For the material below, the sole required output is the number of lines that include "MyResourceGroup".

§ **Exercise data**
* * * * * * *

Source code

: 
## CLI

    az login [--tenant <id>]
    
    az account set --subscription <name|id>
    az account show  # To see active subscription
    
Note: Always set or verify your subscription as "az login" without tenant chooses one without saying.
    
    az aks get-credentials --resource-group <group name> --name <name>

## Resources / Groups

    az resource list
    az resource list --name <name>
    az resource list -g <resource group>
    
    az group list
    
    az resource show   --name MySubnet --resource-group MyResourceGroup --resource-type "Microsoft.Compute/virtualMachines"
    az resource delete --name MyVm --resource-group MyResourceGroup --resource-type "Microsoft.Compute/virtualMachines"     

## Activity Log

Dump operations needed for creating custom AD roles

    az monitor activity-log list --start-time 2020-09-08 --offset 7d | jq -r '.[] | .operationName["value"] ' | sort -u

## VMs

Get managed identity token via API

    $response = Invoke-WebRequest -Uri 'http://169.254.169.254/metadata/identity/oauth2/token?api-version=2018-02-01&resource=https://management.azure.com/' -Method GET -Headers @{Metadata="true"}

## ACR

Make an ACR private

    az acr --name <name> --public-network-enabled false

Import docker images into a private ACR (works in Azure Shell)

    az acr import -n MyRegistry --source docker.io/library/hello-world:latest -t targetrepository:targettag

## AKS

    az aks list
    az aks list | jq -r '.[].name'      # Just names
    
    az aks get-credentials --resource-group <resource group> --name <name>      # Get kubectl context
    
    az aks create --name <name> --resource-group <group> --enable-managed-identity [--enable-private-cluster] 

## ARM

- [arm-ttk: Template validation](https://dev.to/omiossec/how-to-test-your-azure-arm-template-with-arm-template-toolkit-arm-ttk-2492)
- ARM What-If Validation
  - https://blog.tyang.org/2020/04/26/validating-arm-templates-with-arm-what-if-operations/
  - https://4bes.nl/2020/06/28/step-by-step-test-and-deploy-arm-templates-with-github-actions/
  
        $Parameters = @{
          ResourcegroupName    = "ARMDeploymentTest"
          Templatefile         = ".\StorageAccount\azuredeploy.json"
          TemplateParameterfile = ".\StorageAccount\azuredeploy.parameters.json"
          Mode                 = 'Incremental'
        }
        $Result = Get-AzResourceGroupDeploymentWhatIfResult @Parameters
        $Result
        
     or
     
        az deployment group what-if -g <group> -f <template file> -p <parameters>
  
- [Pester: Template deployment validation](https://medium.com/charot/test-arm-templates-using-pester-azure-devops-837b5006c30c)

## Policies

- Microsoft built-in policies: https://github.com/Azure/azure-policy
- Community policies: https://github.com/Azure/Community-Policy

* * * * * * *

§ **Exercise output**
2